TRY IT:
Among the lines of the records, count those containing the word "notified", then give the number alone.

(Extracted records)
────────────────────────────────────────
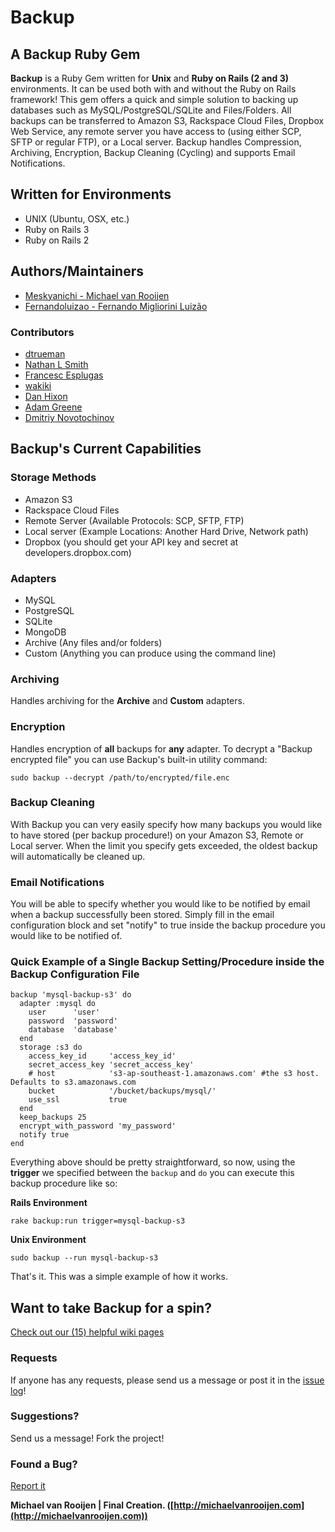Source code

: # Backup

## A Backup Ruby Gem

__Backup__ is a Ruby Gem written for __Unix__ and __Ruby on Rails (2 and 3)__ environments. It can be used both with and without the Ruby on Rails framework! This gem offers a quick and simple solution to backing up databases such as MySQL/PostgreSQL/SQLite and Files/Folders. All backups can be transferred to Amazon S3, Rackspace Cloud Files, Dropbox Web Service, any remote server you have access to (using either SCP, SFTP or regular FTP), or a Local server. Backup handles Compression, Archiving, Encryption, Backup Cleaning (Cycling) and supports Email Notifications.

## Written for Environments

* UNIX (Ubuntu, OSX, etc.)
* Ruby on Rails 3
* Ruby on Rails 2

## Authors/Maintainers

* [Meskyanichi - Michael van Rooijen](http://github.com/meskyanichi)
* [Fernandoluizao - Fernando Migliorini Luizão](http://github.com/fernandoluizao)

### Contributors

* [dtrueman](http://github.com/dtrueman)
* [Nathan L Smith](http://github.com/smith)
* [Francesc Esplugas](http://github.com/fesplugas)
* [wakiki](http://github.com/wakiki)
* [Dan Hixon](http://github.com/danhixon)
* [Adam Greene](http://github.com/skippy)
* [Dmitriy Novotochinov](http://github.com/trybeee)


## Backup's Current Capabilities

### Storage Methods

* Amazon S3
* Rackspace Cloud Files
* Remote Server (Available Protocols: SCP, SFTP, FTP)
* Local server (Example Locations: Another Hard Drive, Network path)
* Dropbox (you should get your API key and secret at developers.dropbox.com)

### Adapters

* MySQL
* PostgreSQL
* SQLite
* MongoDB
* Archive (Any files and/or folders)
* Custom (Anything you can produce using the command line)

### Archiving

Handles archiving for the __Archive__ and __Custom__ adapters.

### Encryption

Handles encryption of __all__ backups for __any__ adapter.
To decrypt a "Backup encrypted file" you can use Backup's built-in utility command:

    sudo backup --decrypt /path/to/encrypted/file.enc

### Backup Cleaning

With Backup you can very easily specify how many backups you would like to have stored (per backup procedure!) on your Amazon S3, Remote or Local server. When the limit you specify gets exceeded, the oldest backup will automatically be cleaned up.

### Email Notifications

You will be able to specify whether you would like to be notified by email when a backup successfully been stored.
Simply fill in the email configuration block and set "notify" to true inside the backup procedure you would like to be notified of.

### Quick Example of a Single Backup Setting/Procedure inside the Backup Configuration File

    backup 'mysql-backup-s3' do
      adapter :mysql do
        user      'user'
        password  'password'
        database  'database'
      end
      storage :s3 do
        access_key_id     'access_key_id'
        secret_access_key 'secret_access_key'
        # host            's3-ap-southeast-1.amazonaws.com' #the s3 host.  Defaults to s3.amazonaws.com
        bucket            '/bucket/backups/mysql/'
        use_ssl           true
      end
      keep_backups 25
      encrypt_with_password 'my_password'
      notify true
    end
  
Everything above should be pretty straightforward, so now, using the __trigger__ we specified between
the `backup` and `do` you can execute this backup procedure like so:

__Rails Environment__

    rake backup:run trigger=mysql-backup-s3

__Unix Environment__

    sudo backup --run mysql-backup-s3

That's it. This was a simple example of how it works.

## Want to take Backup for a spin?

[Check out our (15) helpful wiki pages](http://github.com/meskyanichi/backup/wiki/_pages)


### Requests

If anyone has any requests, please send us a message or post it in the [issue log](http://github.com/meskyanichi/backup/issues)!


### Suggestions?

Send us a message! Fork the project!


### Found a Bug?

[Report it](http://github.com/meskyanichi/backup/issues)


__Michael van Rooijen | Final Creation. ([http://michaelvanrooijen.com](http://michaelvanrooijen.com))__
────────────────────────────────────────
OUTPUT:
2